◆ TASK TO CARRY OUT
Copy the listing out exactly as shown.
━━━━━━━━━━━━━━━━
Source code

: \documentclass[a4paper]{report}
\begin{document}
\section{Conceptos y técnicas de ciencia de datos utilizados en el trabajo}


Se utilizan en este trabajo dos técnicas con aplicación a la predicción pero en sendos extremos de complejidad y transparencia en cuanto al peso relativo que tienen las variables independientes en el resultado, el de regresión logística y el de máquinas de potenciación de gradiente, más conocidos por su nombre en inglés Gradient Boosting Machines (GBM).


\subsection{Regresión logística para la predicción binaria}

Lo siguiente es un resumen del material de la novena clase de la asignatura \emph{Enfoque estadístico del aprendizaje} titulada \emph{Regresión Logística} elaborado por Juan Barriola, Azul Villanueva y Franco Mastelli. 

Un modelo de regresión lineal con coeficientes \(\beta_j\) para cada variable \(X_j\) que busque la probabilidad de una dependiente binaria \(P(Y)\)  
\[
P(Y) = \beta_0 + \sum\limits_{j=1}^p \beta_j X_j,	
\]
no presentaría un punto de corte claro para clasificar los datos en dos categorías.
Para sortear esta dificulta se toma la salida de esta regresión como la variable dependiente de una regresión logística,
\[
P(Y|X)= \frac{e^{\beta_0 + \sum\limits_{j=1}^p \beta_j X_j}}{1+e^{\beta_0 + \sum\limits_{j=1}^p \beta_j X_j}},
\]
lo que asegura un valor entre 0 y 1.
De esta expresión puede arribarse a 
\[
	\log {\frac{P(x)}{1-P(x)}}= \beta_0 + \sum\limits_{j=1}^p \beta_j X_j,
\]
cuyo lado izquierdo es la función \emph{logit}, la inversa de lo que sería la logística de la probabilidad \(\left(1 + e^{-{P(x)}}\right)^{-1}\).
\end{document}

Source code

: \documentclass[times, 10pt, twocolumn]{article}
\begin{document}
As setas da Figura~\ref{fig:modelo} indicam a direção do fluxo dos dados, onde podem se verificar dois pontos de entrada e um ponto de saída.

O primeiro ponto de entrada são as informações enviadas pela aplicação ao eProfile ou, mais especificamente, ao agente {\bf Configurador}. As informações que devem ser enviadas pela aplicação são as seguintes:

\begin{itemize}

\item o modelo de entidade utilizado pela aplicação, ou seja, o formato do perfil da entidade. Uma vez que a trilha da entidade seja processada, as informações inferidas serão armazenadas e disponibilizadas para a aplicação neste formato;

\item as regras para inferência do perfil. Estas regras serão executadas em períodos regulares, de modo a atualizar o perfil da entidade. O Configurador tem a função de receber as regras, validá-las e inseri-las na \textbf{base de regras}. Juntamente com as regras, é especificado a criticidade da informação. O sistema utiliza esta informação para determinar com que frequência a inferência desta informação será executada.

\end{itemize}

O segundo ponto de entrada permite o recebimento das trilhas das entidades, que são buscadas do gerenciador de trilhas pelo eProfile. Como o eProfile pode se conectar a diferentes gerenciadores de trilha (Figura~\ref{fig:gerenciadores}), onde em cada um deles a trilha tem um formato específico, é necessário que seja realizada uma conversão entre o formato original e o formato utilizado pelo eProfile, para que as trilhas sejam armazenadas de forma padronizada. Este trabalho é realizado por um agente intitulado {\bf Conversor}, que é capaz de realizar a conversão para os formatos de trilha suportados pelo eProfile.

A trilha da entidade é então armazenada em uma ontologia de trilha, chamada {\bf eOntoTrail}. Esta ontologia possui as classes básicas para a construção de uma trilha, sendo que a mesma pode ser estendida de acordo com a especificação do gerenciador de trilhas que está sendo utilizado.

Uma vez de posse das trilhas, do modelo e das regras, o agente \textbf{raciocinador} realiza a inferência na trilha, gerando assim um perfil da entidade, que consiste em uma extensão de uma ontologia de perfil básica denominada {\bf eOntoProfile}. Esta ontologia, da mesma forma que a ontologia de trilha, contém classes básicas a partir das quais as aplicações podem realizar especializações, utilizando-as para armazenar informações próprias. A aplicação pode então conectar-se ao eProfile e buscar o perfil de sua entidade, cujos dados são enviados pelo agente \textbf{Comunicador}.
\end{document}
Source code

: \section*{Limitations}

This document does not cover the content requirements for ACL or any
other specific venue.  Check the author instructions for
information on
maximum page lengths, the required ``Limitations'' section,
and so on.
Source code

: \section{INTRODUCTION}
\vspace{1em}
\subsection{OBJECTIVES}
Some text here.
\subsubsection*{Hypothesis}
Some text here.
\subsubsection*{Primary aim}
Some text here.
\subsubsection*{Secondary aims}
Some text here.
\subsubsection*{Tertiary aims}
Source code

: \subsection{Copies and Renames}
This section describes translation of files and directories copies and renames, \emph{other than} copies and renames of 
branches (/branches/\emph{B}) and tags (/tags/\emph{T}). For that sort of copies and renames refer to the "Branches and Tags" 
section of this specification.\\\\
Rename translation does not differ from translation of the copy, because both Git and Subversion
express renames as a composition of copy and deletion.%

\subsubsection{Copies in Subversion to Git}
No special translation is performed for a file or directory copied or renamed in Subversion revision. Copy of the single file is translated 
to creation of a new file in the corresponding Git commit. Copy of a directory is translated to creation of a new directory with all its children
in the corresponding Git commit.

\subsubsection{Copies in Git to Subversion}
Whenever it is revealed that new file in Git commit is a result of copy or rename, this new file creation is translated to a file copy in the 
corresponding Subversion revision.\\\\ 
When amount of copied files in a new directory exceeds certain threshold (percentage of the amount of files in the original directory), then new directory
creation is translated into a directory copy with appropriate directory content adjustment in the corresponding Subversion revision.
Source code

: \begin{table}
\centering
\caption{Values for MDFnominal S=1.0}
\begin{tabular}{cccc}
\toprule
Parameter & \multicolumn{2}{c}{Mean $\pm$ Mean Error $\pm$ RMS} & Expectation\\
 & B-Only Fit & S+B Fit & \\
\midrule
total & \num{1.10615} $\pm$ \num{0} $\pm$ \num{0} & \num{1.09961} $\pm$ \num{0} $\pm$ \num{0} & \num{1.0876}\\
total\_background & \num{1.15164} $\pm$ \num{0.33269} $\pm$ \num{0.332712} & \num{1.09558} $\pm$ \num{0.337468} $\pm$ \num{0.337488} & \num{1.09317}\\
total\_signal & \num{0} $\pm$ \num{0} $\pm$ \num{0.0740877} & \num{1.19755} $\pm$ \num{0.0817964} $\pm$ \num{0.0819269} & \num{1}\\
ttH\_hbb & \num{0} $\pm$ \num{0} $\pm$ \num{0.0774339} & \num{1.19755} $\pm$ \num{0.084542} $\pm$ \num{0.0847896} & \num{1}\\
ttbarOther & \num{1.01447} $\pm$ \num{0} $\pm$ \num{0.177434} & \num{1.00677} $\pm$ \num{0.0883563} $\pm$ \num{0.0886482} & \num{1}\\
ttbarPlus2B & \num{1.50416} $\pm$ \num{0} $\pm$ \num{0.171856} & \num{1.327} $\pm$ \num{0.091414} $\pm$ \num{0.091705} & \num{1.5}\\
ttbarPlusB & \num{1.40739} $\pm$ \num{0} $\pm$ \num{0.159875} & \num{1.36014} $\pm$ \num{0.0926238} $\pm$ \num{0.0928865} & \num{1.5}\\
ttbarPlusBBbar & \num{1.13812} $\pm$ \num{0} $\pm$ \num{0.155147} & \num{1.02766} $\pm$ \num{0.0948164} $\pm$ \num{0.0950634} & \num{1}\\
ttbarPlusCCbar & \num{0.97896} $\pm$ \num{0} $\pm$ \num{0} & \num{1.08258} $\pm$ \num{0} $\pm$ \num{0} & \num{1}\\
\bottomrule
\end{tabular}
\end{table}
━━━━━━━━━━━━━━━━
◆ COMPLETED TASK
Source code

: \documentclass[a4paper]{report}
\begin{document}
\section{Conceptos y técnicas de ciencia de datos utilizados en el trabajo}


Se utilizan en este trabajo dos técnicas con aplicación a la predicción pero en sendos extremos de complejidad y transparencia en cuanto al peso relativo que tienen las variables independientes en el resultado, el de regresión logística y el de máquinas de potenciación de gradiente, más conocidos por su nombre en inglés Gradient Boosting Machines (GBM).


\subsection{Regresión logística para la predicción binaria}

Lo siguiente es un resumen del material de la novena clase de la asignatura \emph{Enfoque estadístico del aprendizaje} titulada \emph{Regresión Logística} elaborado por Juan Barriola, Azul Villanueva y Franco Mastelli. 

Un modelo de regresión lineal con coeficientes \(\beta_j\) para cada variable \(X_j\) que busque la probabilidad de una dependiente binaria \(P(Y)\)  
\[
P(Y) = \beta_0 + \sum\limits_{j=1}^p \beta_j X_j,	
\]
no presentaría un punto de corte claro para clasificar los datos en dos categorías.
Para sortear esta dificulta se toma la salida de esta regresión como la variable dependiente de una regresión logística,
\[
P(Y|X)= \frac{e^{\beta_0 + \sum\limits_{j=1}^p \beta_j X_j}}{1+e^{\beta_0 + \sum\limits_{j=1}^p \beta_j X_j}},
\]
lo que asegura un valor entre 0 y 1.
De esta expresión puede arribarse a 
\[
	\log {\frac{P(x)}{1-P(x)}}= \beta_0 + \sum\limits_{j=1}^p \beta_j X_j,
\]
cuyo lado izquierdo es la función \emph{logit}, la inversa de lo que sería la logística de la probabilidad \(\left(1 + e^{-{P(x)}}\right)^{-1}\).
\end{document}

Source code

: \documentclass[times, 10pt, twocolumn]{article}
\begin{document}
As setas da Figura~\ref{fig:modelo} indicam a direção do fluxo dos dados, onde podem se verificar dois pontos de entrada e um ponto de saída.

O primeiro ponto de entrada são as informações enviadas pela aplicação ao eProfile ou, mais especificamente, ao agente {\bf Configurador}. As informações que devem ser enviadas pela aplicação são as seguintes:

\begin{itemize}

\item o modelo de entidade utilizado pela aplicação, ou seja, o formato do perfil da entidade. Uma vez que a trilha da entidade seja processada, as informações inferidas serão armazenadas e disponibilizadas para a aplicação neste formato;

\item as regras para inferência do perfil. Estas regras serão executadas em períodos regulares, de modo a atualizar o perfil da entidade. O Configurador tem a função de receber as regras, validá-las e inseri-las na \textbf{base de regras}. Juntamente com as regras, é especificado a criticidade da informação. O sistema utiliza esta informação para determinar com que frequência a inferência desta informação será executada.

\end{itemize}

O segundo ponto de entrada permite o recebimento das trilhas das entidades, que são buscadas do gerenciador de trilhas pelo eProfile. Como o eProfile pode se conectar a diferentes gerenciadores de trilha (Figura~\ref{fig:gerenciadores}), onde em cada um deles a trilha tem um formato específico, é necessário que seja realizada uma conversão entre o formato original e o formato utilizado pelo eProfile, para que as trilhas sejam armazenadas de forma padronizada. Este trabalho é realizado por um agente intitulado {\bf Conversor}, que é capaz de realizar a conversão para os formatos de trilha suportados pelo eProfile.

A trilha da entidade é então armazenada em uma ontologia de trilha, chamada {\bf eOntoTrail}. Esta ontologia possui as classes básicas para a construção de uma trilha, sendo que a mesma pode ser estendida de acordo com a especificação do gerenciador de trilhas que está sendo utilizado.

Uma vez de posse das trilhas, do modelo e das regras, o agente \textbf{raciocinador} realiza a inferência na trilha, gerando assim um perfil da entidade, que consiste em uma extensão de uma ontologia de perfil básica denominada {\bf eOntoProfile}. Esta ontologia, da mesma forma que a ontologia de trilha, contém classes básicas a partir das quais as aplicações podem realizar especializações, utilizando-as para armazenar informações próprias. A aplicação pode então conectar-se ao eProfile e buscar o perfil de sua entidade, cujos dados são enviados pelo agente \textbf{Comunicador}.
\end{document}
Source code

: \section*{Limitations}

This document does not cover the content requirements for ACL or any
other specific venue.  Check the author instructions for
information on
maximum page lengths, the required ``Limitations'' section,
and so on.
Source code

: \section{INTRODUCTION}
\vspace{1em}
\subsection{OBJECTIVES}
Some text here.
\subsubsection*{Hypothesis}
Some text here.
\subsubsection*{Primary aim}
Some text here.
\subsubsection*{Secondary aims}
Some text here.
\subsubsection*{Tertiary aims}
Source code

: \subsection{Copies and Renames}
This section describes translation of files and directories copies and renames, \emph{other than} copies and renames of 
branches (/branches/\emph{B}) and tags (/tags/\emph{T}). For that sort of copies and renames refer to the "Branches and Tags" 
section of this specification.\\\\
Rename translation does not differ from translation of the copy, because both Git and Subversion
express renames as a composition of copy and deletion.%

\subsubsection{Copies in Subversion to Git}
No special translation is performed for a file or directory copied or renamed in Subversion revision. Copy of the single file is translated 
to creation of a new file in the corresponding Git commit. Copy of a directory is translated to creation of a new directory with all its children
in the corresponding Git commit.

\subsubsection{Copies in Git to Subversion}
Whenever it is revealed that new file in Git commit is a result of copy or rename, this new file creation is translated to a file copy in the 
corresponding Subversion revision.\\\\ 
When amount of copied files in a new directory exceeds certain threshold (percentage of the amount of files in the original directory), then new directory
creation is translated into a directory copy with appropriate directory content adjustment in the corresponding Subversion revision.
Source code

: \begin{table}
\centering
\caption{Values for MDFnominal S=1.0}
\begin{tabular}{cccc}
\toprule
Parameter & \multicolumn{2}{c}{Mean $\pm$ Mean Error $\pm$ RMS} & Expectation\\
 & B-Only Fit & S+B Fit & \\
\midrule
total & \num{1.10615} $\pm$ \num{0} $\pm$ \num{0} & \num{1.09961} $\pm$ \num{0} $\pm$ \num{0} & \num{1.0876}\\
total\_background & \num{1.15164} $\pm$ \num{0.33269} $\pm$ \num{0.332712} & \num{1.09558} $\pm$ \num{0.337468} $\pm$ \num{0.337488} & \num{1.09317}\\
total\_signal & \num{0} $\pm$ \num{0} $\pm$ \num{0.0740877} & \num{1.19755} $\pm$ \num{0.0817964} $\pm$ \num{0.0819269} & \num{1}\\
ttH\_hbb & \num{0} $\pm$ \num{0} $\pm$ \num{0.0774339} & \num{1.19755} $\pm$ \num{0.084542} $\pm$ \num{0.0847896} & \num{1}\\
ttbarOther & \num{1.01447} $\pm$ \num{0} $\pm$ \num{0.177434} & \num{1.00677} $\pm$ \num{0.0883563} $\pm$ \num{0.0886482} & \num{1}\\
ttbarPlus2B & \num{1.50416} $\pm$ \num{0} $\pm$ \num{0.171856} & \num{1.327} $\pm$ \num{0.091414} $\pm$ \num{0.091705} & \num{1.5}\\
ttbarPlusB & \num{1.40739} $\pm$ \num{0} $\pm$ \num{0.159875} & \num{1.36014} $\pm$ \num{0.0926238} $\pm$ \num{0.0928865} & \num{1.5}\\
ttbarPlusBBbar & \num{1.13812} $\pm$ \num{0} $\pm$ \num{0.155147} & \num{1.02766} $\pm$ \num{0.0948164} $\pm$ \num{0.0950634} & \num{1}\\
ttbarPlusCCbar & \num{0.97896} $\pm$ \num{0} $\pm$ \num{0} & \num{1.08258} $\pm$ \num{0} $\pm$ \num{0} & \num{1}\\
\bottomrule
\end{tabular}
\end{table}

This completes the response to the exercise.